Redacción Deporpress | El CD Tenerife volvió a puntuar fuera de casa. Rompe la tendencia de tres derrotas consecutivas lejos de la isla. Y prosigue con su empeño de continuar sumando. Su puesta en escena, sin embargo, no fue tan brillante como en otras comparecencias cuando sale del Heliodoro. Martí quería que el choque se pareciese al de Lugo y el Oviedo, con más intensidad y actitud, se merendó a los blanquiazules en los primeros compases del choque.
Luego pasó lo habitual. La costumbre de comenzar por debajo en el marcador cuando actúa como foráneo se está enraizando peligrosamente. Igual que la de conceder facilidades al rival. Los asturianos superaron al Tenerife por decisión. Apostaron por presionar arriba de forma feroz y se embarcaron en la aventura de bombardear con centros el área blanquiazul. Su plan solo se rompía cuando el balón pasaba por Aarón Ñíguez, que sigue siendo tan eléctrico en sus acciones como en la isla, pero que ha añadido a su repertorio unas dosis de teatralidad dramática, impropia de un jugador de su categoría, cada vez que se va al suelo por cuenta propia. O ajena.

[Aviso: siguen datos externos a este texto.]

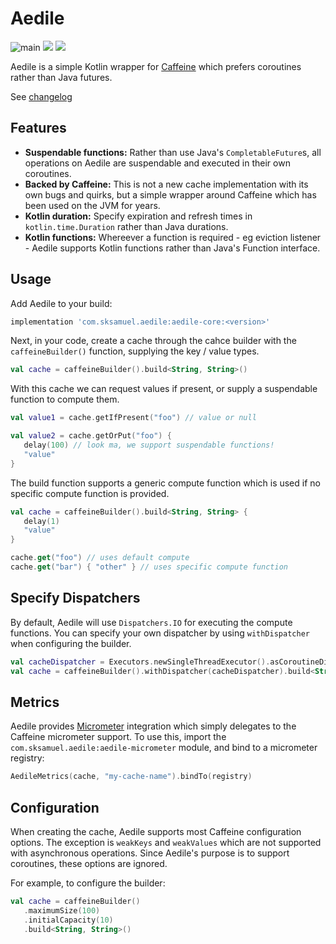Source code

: # Aedile

![main](https://github.com/sksamuel/aedile/workflows/main/badge.svg)
[<img src="https://img.shields.io/maven-central/v/com.sksamuel.aedile/aedile.svg?label=latest%20release"/>](http://search.maven.org/#search%7Cga%7C1%aedile)
[<img src="https://img.shields.io/nexus/s/https/oss.sonatype.org/com.sksamuel.aedile/aedile.svg?label=latest%20snapshot&style=plastic"/>](https://oss.sonatype.org/content/repositories/snapshots/com/sksamuel/aedile/aedile/)

Aedile is a simple Kotlin wrapper for [Caffeine](https://github.com/ben-manes/caffeine) which prefers coroutines rather
than Java futures.

See [changelog](changelog.md)

## Features

* **Suspendable functions:** Rather than use Java's `CompletableFuture`s, all operations on Aedile are suspendable and
  executed in their own coroutines.
* **Backed by Caffeine:** This is not a new cache implementation with its own bugs and quirks, but a simple wrapper
  around Caffeine which has been used on the JVM for years.
* **Kotlin duration:** Specify expiration and refresh times in `kotlin.time.Duration` rather than Java durations.
* **Kotlin functions:** Whereever a function is required - eg eviction listener - Aedile supports Kotlin functions
  rather than Java's Function interface.

## Usage

Add Aedile to your build:

```groovy
implementation 'com.sksamuel.aedile:aedile-core:<version>'
```

Next, in your code, create a cache through the cahce builder with the `caffeineBuilder()` function,
supplying the key / value types.

```kotlin
val cache = caffeineBuilder().build<String, String>()
```

With this cache we can request values if present, or supply a suspendable function to compute them.

```kotlin
val value1 = cache.getIfPresent("foo") // value or null

val value2 = cache.getOrPut("foo") {
   delay(100) // look ma, we support suspendable functions!
   "value"
}
```

The build function supports a generic compute function which is used if no specific compute function is provided.

```kotlin
val cache = caffeineBuilder().build<String, String> {
   delay(1)
   "value"
}

cache.get("foo") // uses default compute
cache.get("bar") { "other" } // uses specific compute function
```

## Specify Dispatchers

By default, Aedile will use `Dispatchers.IO` for executing the compute functions. You can specify your own
dispatcher by using `withDispatcher` when configuring the builder.

```kotlin
val cacheDispatcher = Executors.newSingleThreadExecutor().asCoroutineDispatcher()
val cache = caffeineBuilder().withDispatcher(cacheDispatcher).build<String, String>()
```

## Metrics

Aedile provides [Micrometer](https://micrometer.io) integration which simply delegates to the Caffeine micrometer
support. To use this, import the `com.sksamuel.aedile:aedile-micrometer` module, and bind to a micrometer registry:

```kotlin
AedileMetrics(cache, "my-cache-name").bindTo(registry)
```

## Configuration

When creating the cache, Aedile supports most Caffeine configuration options. The exception is `weakKeys`
and `weakValues` which are not supported with asynchronous operations. Since Aedile's purpose is to support coroutines,
these options are ignored.

For example, to configure the builder:

```kotlin
val cache = caffeineBuilder()
   .maximumSize(100)
   .initialCapacity(10)
   .build<String, String>()
```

El gol de Saúl Berjón solo confirmó la empanada del Tenerife. Aarón recibió en la banda, enfiló a Raúl Cámara, que le dio carrete en forma de metros intuyendo una carrera, y el atacante levantó el periscopio y puso un balón en tierra de nadie. La zaga de Martí estaba adelantada, pero no lo suficiente. Jorge Sáenz, que se había quedado más rezagado que el resto, habilitó al punta asturiano. Berjón recibió cómodamente y sin oposición por parte de Dani Hernández, que tardó una eternidad en reaccionar esperando que el juez de línea decretase un fuera de juego que no llegó. Su remate, pese a que tuvo todo el tiempo del mundo para ejecutarlo, fue poco académico. Impactó con la pelota casi de casualidad y el balón entró, picudo y manso, a escasos centímetros del cuerpo del guardameta blanquiazul.
A partir de ahí no hubo respuesta. Al Tenerife le costó reencontrarse y combinar. Solo una acción de Malbasic, en un inexistente fuera de juego, y otra cabalgada de Aitor Sanz, interrumpida por el colegiado cuando pasaban escasos segundos del tiempo reglamentario y se iba hacia al área ovetense, fueron los méritos presentados por los isleños.
El golpe pudo ser mayor aún. Aveldaño, providencial, evitó el segundo gol local al salvar sobre la línea un nuevo desajuste de la defensa tinerfeña, nada más comenzar el segundo acto. Y, luego, el plan B de Martí sí que dio resultado esta vez porque Villar tuvo una noche bastante inspirada.
El onubense salió enchufadísimo. Se echó el equipo a sus espaldas y pidió el balón. Tiro desmarques. Desequilibró en el uno contra uno. Forzó tarjetas a los rivales. Y encontró el premio a su trabajo al culminar, con un magnífico remate desde la frontal, una asistencia con el exterior de Aitor Sanz que lo dejó en una posición ventajosa para definir.
El Tenerife suma un punto. Pudo ser peor y, esta vez, lo evitó la mejoría que acompañó a los blanquiazules tras el empate. La única incógnita es saber cuándo jugar fuera de casa, por unas razones o por otras, dejará de ser un lastre.